Link to a third-party device management service in Apple Business Manager
In Apple Business Manager you need to link to at least one third-party device management service before you can begin assigning devices to it.
Before you link to a third-party device management service, review the certificate, security, and naming information below:
Security: Every third-party device management service you create needs to be known to Apple and requires secure authorization using a two-step verification process. The verification process involves creating and installing a device management service token on your device management service. The certificate encrypts the token. For information about how to transfer the token, see your device management service’s documentation.
Names: When you name each third-party device management service, you don’t need to use the fully qualified domain name. For example, you can choose a name based on a specific building, location, room, or job function (but you can’t use the same name for multiple services). You also can’t name your services “Unassigned” or “Reassigned.”
Certificates: Before you add a third-party device management service, get the public key certificate file (ending in .pem or .der) from your device management service developer for each service you want to add. See your device management service’s documentation for information about getting the service’s public key certificate.
A user with the proper privileges needs to replace the active token on a third-party device management service in these situations:
When creating a new public key or generating a new token
When the user who downloaded the token changes their Managed Apple Account password
As a security measure, when the user who downloaded the original token leaves your organization
Important: Third-party service tokens expire after 1 year and require replacement. Depending on the device management service, you may or may not get a warning that a token is going to expire. Well before a token is about to expire, sign in to Apple Business Manager, generate and download a new token for the device management service, and transfer that token to the service for immediate installation. See your device management service’s documentation for information about how to transfer the token.

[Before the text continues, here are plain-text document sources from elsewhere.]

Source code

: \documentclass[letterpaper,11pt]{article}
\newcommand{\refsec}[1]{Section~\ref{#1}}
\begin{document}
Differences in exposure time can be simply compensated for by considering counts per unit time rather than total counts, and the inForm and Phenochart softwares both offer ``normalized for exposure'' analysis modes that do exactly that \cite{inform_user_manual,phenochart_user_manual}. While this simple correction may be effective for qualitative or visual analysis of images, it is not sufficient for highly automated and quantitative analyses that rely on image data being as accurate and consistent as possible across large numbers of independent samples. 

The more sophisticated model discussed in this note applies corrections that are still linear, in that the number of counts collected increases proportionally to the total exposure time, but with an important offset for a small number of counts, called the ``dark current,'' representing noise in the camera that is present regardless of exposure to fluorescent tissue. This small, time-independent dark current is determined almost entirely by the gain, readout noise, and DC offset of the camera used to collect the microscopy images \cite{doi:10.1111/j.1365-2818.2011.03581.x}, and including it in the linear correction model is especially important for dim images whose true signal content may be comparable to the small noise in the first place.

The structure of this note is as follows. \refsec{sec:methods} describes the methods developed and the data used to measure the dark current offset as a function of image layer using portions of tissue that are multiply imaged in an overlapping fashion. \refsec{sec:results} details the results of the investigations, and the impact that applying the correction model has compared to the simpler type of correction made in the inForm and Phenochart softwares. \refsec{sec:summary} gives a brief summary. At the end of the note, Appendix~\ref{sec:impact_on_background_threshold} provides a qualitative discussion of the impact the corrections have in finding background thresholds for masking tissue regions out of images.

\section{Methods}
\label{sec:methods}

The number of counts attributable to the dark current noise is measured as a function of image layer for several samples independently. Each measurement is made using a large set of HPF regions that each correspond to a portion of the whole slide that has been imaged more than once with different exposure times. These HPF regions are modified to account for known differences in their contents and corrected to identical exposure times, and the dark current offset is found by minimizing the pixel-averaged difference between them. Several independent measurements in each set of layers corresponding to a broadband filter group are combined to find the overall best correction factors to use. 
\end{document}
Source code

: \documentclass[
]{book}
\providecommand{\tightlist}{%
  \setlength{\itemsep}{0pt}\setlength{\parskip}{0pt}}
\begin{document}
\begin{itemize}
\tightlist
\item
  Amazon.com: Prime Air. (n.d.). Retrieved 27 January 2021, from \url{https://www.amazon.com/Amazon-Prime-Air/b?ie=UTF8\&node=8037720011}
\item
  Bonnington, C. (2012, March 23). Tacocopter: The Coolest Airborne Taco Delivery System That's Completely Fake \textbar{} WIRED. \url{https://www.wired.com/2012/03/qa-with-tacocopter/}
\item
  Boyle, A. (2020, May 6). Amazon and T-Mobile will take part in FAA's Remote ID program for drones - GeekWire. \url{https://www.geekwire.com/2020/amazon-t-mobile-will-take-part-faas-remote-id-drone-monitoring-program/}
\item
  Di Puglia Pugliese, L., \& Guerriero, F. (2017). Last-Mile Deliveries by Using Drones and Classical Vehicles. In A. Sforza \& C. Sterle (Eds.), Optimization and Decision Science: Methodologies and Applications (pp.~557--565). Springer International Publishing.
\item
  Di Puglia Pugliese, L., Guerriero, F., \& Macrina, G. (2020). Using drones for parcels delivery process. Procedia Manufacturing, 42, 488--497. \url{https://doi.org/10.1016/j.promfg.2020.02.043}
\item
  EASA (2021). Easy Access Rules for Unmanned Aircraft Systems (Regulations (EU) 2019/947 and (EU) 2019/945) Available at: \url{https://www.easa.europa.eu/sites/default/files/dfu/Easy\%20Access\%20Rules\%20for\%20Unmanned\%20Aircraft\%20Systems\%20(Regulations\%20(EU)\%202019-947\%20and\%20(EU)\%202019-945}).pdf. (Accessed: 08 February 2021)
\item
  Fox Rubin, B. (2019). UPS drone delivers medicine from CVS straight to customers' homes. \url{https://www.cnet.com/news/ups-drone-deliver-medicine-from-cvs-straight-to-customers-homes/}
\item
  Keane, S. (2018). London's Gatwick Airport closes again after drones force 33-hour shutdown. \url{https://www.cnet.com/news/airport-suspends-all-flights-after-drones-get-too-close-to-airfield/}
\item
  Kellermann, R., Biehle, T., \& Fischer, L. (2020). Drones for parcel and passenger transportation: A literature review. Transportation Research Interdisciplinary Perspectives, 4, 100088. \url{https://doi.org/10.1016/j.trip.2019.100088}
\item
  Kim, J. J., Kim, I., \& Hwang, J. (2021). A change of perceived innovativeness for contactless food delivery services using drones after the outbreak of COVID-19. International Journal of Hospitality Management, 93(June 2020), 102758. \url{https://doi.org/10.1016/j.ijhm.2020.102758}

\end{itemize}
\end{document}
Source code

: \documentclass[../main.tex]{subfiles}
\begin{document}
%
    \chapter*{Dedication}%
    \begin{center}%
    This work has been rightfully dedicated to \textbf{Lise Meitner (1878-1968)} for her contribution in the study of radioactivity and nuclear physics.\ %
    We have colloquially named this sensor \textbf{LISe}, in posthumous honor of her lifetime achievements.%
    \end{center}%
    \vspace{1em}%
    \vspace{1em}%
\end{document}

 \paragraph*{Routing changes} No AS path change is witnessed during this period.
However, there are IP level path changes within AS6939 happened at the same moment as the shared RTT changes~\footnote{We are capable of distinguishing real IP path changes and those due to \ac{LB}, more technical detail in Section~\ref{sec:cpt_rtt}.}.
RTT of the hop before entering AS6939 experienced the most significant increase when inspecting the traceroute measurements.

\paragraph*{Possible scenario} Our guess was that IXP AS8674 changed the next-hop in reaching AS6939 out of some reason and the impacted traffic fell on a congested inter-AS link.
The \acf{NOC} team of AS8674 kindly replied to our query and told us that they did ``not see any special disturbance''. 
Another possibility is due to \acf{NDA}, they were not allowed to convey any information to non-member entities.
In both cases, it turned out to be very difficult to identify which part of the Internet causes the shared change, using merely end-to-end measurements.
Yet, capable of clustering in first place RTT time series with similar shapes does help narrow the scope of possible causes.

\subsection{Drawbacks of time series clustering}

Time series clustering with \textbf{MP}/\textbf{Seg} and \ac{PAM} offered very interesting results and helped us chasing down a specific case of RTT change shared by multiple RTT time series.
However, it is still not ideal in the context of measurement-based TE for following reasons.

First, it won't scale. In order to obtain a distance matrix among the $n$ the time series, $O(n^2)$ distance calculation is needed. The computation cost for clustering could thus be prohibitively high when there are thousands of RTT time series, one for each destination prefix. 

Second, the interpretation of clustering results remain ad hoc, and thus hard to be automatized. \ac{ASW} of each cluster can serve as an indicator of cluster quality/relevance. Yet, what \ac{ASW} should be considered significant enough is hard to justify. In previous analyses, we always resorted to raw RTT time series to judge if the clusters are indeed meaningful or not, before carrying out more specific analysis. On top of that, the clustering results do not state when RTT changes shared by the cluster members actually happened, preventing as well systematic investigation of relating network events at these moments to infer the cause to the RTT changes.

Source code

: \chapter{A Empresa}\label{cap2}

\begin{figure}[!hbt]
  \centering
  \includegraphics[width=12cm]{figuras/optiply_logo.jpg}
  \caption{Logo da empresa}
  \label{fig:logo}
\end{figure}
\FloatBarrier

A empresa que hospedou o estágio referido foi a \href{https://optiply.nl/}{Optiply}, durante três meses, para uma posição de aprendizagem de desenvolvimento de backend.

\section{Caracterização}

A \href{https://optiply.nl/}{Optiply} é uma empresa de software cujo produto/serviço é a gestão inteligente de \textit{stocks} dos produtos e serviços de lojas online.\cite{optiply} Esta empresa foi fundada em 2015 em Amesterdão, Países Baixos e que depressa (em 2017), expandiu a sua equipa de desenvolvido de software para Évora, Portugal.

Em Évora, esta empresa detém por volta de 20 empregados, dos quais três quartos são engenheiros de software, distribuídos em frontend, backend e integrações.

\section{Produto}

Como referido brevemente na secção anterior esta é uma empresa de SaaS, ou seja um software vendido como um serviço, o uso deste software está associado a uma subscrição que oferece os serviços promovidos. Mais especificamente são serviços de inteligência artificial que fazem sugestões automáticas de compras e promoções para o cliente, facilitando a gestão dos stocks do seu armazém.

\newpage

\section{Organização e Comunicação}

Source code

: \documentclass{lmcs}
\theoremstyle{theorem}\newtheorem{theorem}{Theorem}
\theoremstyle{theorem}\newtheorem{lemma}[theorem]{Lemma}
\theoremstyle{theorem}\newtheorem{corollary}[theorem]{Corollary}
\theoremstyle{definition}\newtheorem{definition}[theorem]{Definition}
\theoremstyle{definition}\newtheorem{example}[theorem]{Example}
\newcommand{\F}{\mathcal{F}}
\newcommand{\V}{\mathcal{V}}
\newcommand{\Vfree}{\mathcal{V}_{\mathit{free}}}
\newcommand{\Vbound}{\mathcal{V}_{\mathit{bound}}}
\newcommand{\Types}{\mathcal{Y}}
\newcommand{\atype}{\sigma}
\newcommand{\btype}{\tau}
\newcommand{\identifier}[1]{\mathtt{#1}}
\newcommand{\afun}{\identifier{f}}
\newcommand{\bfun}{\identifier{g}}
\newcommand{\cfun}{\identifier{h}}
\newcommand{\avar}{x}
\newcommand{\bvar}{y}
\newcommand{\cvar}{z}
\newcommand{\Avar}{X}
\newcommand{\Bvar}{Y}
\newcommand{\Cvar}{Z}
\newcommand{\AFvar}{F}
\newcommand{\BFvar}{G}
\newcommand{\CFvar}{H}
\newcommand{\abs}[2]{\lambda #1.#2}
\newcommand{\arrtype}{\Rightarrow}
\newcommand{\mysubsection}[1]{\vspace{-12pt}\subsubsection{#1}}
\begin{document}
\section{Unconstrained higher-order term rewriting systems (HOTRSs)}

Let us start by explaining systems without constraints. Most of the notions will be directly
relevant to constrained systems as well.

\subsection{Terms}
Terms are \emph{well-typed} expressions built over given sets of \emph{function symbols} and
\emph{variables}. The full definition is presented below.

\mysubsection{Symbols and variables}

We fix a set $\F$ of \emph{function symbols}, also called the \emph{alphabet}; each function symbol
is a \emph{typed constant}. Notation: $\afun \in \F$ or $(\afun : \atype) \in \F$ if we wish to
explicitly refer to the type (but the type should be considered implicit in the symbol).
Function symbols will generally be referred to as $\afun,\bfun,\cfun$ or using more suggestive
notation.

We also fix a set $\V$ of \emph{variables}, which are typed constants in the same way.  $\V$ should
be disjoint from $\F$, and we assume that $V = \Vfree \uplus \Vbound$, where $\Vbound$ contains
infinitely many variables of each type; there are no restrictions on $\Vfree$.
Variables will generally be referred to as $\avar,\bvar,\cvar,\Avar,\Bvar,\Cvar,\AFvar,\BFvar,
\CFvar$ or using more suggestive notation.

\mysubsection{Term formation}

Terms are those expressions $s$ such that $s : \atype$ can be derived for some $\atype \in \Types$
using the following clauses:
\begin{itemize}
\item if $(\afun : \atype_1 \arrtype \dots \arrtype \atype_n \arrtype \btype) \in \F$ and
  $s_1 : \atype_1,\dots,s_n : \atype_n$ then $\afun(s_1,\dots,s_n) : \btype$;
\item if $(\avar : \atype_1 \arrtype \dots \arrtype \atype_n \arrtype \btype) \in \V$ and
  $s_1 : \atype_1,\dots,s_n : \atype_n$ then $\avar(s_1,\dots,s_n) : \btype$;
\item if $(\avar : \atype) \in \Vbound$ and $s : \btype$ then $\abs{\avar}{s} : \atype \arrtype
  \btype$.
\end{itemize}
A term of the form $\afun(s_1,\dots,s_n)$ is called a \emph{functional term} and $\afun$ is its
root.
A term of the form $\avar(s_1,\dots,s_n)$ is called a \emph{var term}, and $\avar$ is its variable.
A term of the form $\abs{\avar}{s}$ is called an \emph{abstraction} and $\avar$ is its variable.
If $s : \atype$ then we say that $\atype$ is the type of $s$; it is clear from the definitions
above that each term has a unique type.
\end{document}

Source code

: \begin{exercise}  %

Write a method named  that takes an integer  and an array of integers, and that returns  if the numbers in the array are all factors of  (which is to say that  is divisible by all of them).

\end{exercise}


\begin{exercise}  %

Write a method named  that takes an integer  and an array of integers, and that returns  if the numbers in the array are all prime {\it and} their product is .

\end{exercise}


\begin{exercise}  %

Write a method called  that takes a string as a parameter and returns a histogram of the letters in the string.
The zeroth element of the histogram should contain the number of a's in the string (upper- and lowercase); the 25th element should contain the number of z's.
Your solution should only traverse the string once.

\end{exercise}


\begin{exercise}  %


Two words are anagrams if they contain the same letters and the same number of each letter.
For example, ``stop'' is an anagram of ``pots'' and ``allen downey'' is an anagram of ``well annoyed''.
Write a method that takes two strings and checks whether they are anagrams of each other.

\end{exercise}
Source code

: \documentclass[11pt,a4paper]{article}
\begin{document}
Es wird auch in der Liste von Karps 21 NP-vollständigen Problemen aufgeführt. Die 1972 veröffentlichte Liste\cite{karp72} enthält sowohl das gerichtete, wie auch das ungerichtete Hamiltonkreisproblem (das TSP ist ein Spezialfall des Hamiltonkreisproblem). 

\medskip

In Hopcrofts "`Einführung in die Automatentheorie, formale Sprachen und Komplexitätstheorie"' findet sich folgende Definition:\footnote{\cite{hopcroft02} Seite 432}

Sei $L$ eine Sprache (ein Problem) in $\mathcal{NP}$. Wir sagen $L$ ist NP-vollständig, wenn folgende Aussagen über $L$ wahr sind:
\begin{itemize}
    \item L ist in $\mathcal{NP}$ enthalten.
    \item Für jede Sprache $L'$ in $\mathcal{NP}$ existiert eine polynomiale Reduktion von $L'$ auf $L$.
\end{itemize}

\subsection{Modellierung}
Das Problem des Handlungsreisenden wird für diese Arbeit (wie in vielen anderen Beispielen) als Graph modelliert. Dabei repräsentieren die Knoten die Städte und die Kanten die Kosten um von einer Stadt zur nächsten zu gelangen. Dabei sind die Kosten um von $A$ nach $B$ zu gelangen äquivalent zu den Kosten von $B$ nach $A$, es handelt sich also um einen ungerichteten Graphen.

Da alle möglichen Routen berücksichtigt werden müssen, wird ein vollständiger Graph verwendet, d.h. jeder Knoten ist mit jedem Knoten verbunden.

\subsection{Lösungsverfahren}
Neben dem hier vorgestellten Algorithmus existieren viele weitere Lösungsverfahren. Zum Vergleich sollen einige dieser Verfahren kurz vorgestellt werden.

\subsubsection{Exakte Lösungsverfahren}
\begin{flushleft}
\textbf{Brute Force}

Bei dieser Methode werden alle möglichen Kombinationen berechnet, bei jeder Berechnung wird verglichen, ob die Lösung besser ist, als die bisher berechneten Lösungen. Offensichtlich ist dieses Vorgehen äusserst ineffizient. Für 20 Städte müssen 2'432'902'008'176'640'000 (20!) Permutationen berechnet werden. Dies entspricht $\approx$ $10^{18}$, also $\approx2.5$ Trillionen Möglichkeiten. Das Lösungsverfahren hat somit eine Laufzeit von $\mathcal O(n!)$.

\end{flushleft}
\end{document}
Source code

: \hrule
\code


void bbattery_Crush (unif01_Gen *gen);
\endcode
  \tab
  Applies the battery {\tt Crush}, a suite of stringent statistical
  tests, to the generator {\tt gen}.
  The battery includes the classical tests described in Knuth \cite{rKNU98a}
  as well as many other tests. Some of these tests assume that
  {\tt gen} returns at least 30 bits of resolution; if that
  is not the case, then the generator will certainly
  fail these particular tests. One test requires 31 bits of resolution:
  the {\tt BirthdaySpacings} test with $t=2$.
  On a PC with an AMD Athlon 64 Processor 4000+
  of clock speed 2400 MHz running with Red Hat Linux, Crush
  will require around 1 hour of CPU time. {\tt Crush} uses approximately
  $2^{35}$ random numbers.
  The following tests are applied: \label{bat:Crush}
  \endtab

Link to a third-party device management service
In Apple Business Manager
, sign in with a user who has the role of Administrator or Device Enrollment Manager.Select your name at the bottom of the sidebar, select Preferences
, then select Device Management Service Assignment 
.Select the Add button
, then enter a unique name for the service.If you don’t want this device management service to have the ability to release devices, see Release devices.
Upload the public key certificate file, then select Save.
Select the Download button
, then select Download Device Management Service Token.Next, upload the token to a specific service. Consult your device management service’s documentation to complete this step.
Repeat steps 3 through 6 for any other device management services you want to link to.